## Assignment
Pick out and copy every line below that has the word "把图表的作用发挥到极致".

## Data records
+===+

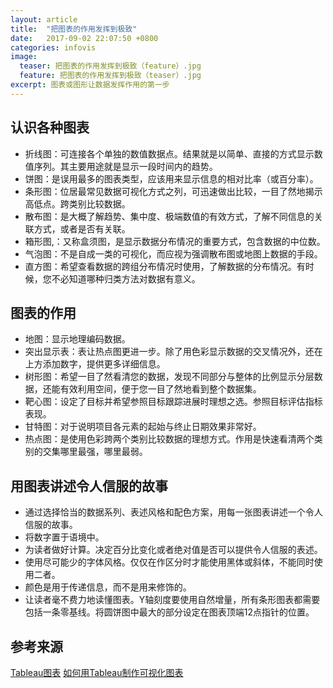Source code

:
 ```yaml
---
layout: article
title:  "把图表的作用发挥到极致"
date:   2017-09-02 22:07:50 +0800
categories: infovis 
image:
  teaser: 把图表的作用发挥到极致（feature）.jpg
  feature: 把图表的作用发挥到极致（teaser）.jpg
excerpt: 图表或图形让数据发挥作用的第一步
---
```


## 认识各种图表

- 折线图：可连接各个单独的数值数据点。结果就是以简单、直接的方式显示数值序列。其主要用途就是显示一段时间内的趋势。
- 饼图：是误用最多的图表类型，应该用来显示信息的相对比率（或百分率）。
- 条形图：位居最常见数据可视化方式之列，可迅速做出比较，一目了然地揭示高低点。跨类别比较数据。
- 散布图：是大概了解趋势、集中度、极端数值的有效方式，了解不同信息的关联方式，或者是否有关联。 
- 箱形图,：又称盒须图，是显示数据分布情况的重要方式，包含数据的中位数。
- 气泡图：不是自成一类的可视化，而应视为强调散布图或地图上数据的手段。 
- 直方图：希望查看数据的跨组分布情况时使用，了解数据的分布情况。有时候，您不必知道哪种归类方法对数据有意义。


## 图表的作用
- 地图：显示地理编码数据。
- 突出显示表：表让热点图更进一步。除了用色彩显示数据的交叉情况外，还在上方添加数字，提供更多详细信息。
- 树形图：希望一目了然看清您的数据，发现不同部分与整体的比例显示分层数据，还能有效利用空间，便于您一目了然地看到整个数据集。
- 靶心图：设定了目标并希望参照目标跟踪进展时理想之选。参照目标评估指标表现。
- 甘特图：对于说明项目各元素的起始与终止日期效果非常好。
- 热点图：是使用色彩跨两个类别比较数据的理想方式。作用是快速看清两个类别的交集哪里最强，哪里最弱。


## 用图表讲述令人信服的故事

- 通过选择恰当的数据系列、表述风格和配色方案，用每一张图表讲述一个令人信服的故事。
- 将数字置于语境中。
- 为读者做好计算。决定百分比变化或者绝对值是否可以提供令人信服的表述。
- 使用尽可能少的字体风格。仅仅在作区分时才能使用黑体或斜体，不能同时使用二者。
- 颜色是用于传递信息，而不是用来修饰的。
- 让读者毫不费力地读懂图表。Y轴刻度要使用自然增量，所有条形图表都需要包括一条零基线。将圆饼图中最大的部分设定在图表顶端12点指针的位置。


## 参考来源
[Tableau图表](https://www.tableau.com/sites/default/files/media/Whitepapers/which_chart_v6_chs.pdf)
[如何用Tableau制作可视化图表](http://blog.sina.com.cn/s/blog_14ecf3f690102x05g.html)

+===+

## Completed exercise
title:  "把图表的作用发挥到极致"
  teaser: 把图表的作用发挥到极致（feature）.jpg
  feature: 把图表的作用发挥到极致（teaser）.jpg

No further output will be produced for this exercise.